A2A presenta il Progetto Teti, una tecnologia che, per la prima volta in Italia, ridefinisce la manutenzione degli invasi idroelettrici. Presso la diga di Cancano, in Valtellina, è in corso la sperimentazione pilota di un robot subacqueo in grado di rimuovere i sedimenti dal fondale del bacino senza necessità di svuotarlo, sviluppato in collaborazione con Watertracks, società francese specializzata in soluzioni robotiche avanzate. Una iniziativa che conferma il ruolo di A2A tra le aziende più innovative nella gestione sostenibile delle infrastrutture idroelettriche, in un momento in cui il cambiamento climatico rende sempre più urgente riconsiderare come tutelare l’acqua, risorsa strategica per l’energia, per l’agricoltura e per gli usi potabili.
Una risposta concreta alla doppia sfida del clima
Il cambiamento climatico mette sotto pressione la gestione degli impianti idroelettrici da due direzioni opposte. Da un lato, periodi di siccità sempre più frequenti e prolungati rendono ogni metro cubo d’acqua più prezioso. Dall’altro, gli eventi meteorologici estremi intensificano l’erosione dei versanti montuosi e il conseguente accumulo di sedimenti negli invasi. È da questa duplice sfida – e da un percorso di design thinking sviluppato internamente ad A2A – che nasce il Progetto Teti, una soluzione pensata per tutelare l’acqua e, allo stesso tempo, rendere più efficiente la produzione di energia green.

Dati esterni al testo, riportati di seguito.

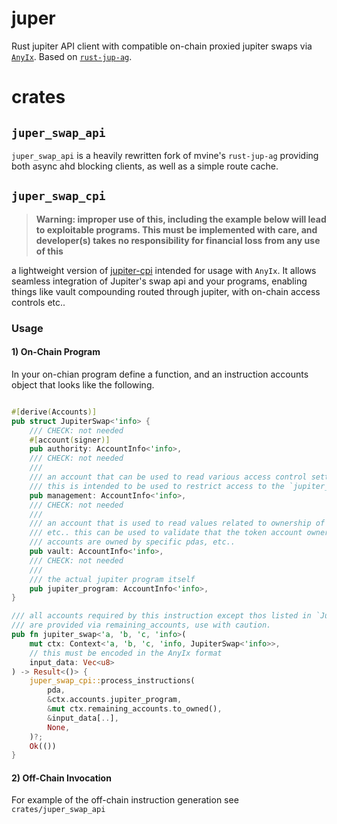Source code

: # juper

Rust jupiter API client with compatible on-chain proxied jupiter swaps via [`AnyIx`](https://github.com/bonedaddy/anyix). Based on [`rust-jup-ag`](https://github.com/mvines/rust-jup-ag).
# crates

## `juper_swap_api`


`juper_swap_api` is a heavily rewritten fork of mvine's `rust-jup-ag` providing both async ahd blocking clients, as well as a simple route cache.

## `juper_swap_cpi`


> **Warning: improper use of this, including the example below will lead to exploitable programs. This must be implemented with care, and developer(s) takes no responsibility for financial loss from any use of this**

a lightweight version of [jupiter-cpi](https://github.com/jup-ag/jupiter-cpi) intended for usage with `AnyIx`. It allows seamless integration of Jupiter's swap api and your programs, enabling things like vault compounding routed through jupiter, with on-chain access controls etc..

### Usage


#### 1) On-Chain Program

In your on-chian program define a function, and an instruction accounts object that looks like  the following.

```rust

#[derive(Accounts)]
pub struct JupiterSwap<'info> {
    /// CHECK: not needed
    #[account(signer)]
    pub authority: AccountInfo<'info>,
    /// CHECK: not needed
    ///
    /// an account that can be used to read various access control settings, etc..
    /// this is intended to be used to restrict access to the `jupiter_swap` function
    pub management: AccountInfo<'info>,
    /// CHECK: not needed
    /// 
    /// an account that is used to read values related to ownership of the token accounts
    /// etc.. this can be used to validate that the token account owners of the jupiter swap
    /// accounts are owned by specific pdas, etc..
    pub vault: AccountInfo<'info>,
    /// CHECK: not needed
    /// 
    /// the actual jupiter program itself
    pub jupiter_program: AccountInfo<'info>,
}

/// all accounts required by this instruction except thos listed in `JupiterSwap`
/// are provided via remaining_accounts, use with caution.
pub fn jupiter_swap<'a, 'b, 'c, 'info>(
    mut ctx: Context<'a, 'b, 'c, 'info, JupiterSwap<'info>>,
    // this must be encoded in the AnyIx format
    input_data: Vec<u8>
) -> Result<()> {
    juper_swap_cpi::process_instructions(
        pda,
        &ctx.accounts.jupiter_program,
        &mut ctx.remaining_accounts.to_owned(),
        &input_data[..],
        None,
    )?;
    Ok(())
}
```

#### 2) Off-Chain Invocation

For example of the off-chain instruction generation see `crates/juper_swap_api`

Come funziona la tecnologia
Il cuore dell’innovazione è un robot cingolato che opera direttamente sul fondale dell’invaso – nel caso di Cancano, a circa 80 metri di profondità – mantenendo l’impianto sempre operativo, senza fermi produttivi legati allo svuotamento del bacino. Due frese rotanti laterali smuovono il sedimento, che viene poi aspirato da una pompa e trasferito in un’area dedicata dell’invaso, lontano dalle prese d’acqua, evitandone l’ostruzione. Il sistema è inoltre dotato di sensori avanzati che permettono, tramite una control room, il monitoraggio da remoto e in tempo reale dei parametri operativi, come portata e concentrazione dei detriti aspirati. Un’innovazione a basso impatto sia sotto il profilo paesaggistico – poiché l’attività si svolge in modo sommerso e con un cantiere dagli spazi contenuti -, sia ambientale – perché evita l’intorbidimento dell’acqua salvaguardando la fauna lacustre – oltre ad essere alimentata interamente a energia elettrica. La sperimentazione ha già portato alla rimozione di oltre 10 mila metri cubi di sedimenti dal bacino di Cancano, un dato che conferma l’efficacia della tecnologia fin dalle prime fasi di test e apre la strada a una sua applicazione su scala più ampia.
Un cambio di paradigma rispetto al passato
Fino ad oggi, la rimozione dei sedimenti è stata affidata prevalentemente alla fluitazione, un’operazione che richiede lo svuotamento dell’invaso e l’utilizzo dell’acqua stessa per trasportare a valle il materiale, con tempistiche spesso lunghe. Un intervento necessario per garantire la funzionalità delle infrastrutture, ma che riduce temporaneamente la disponibilità della risorsa idrica per la produzione di energia e per altri usi fondamentali, come quello idropotabile e agricolo, con ricadute anche sul paesaggio. Il Progetto Teti supera questi limiti, offrendo una gestione degli invasi più efficiente, continua e sostenibile.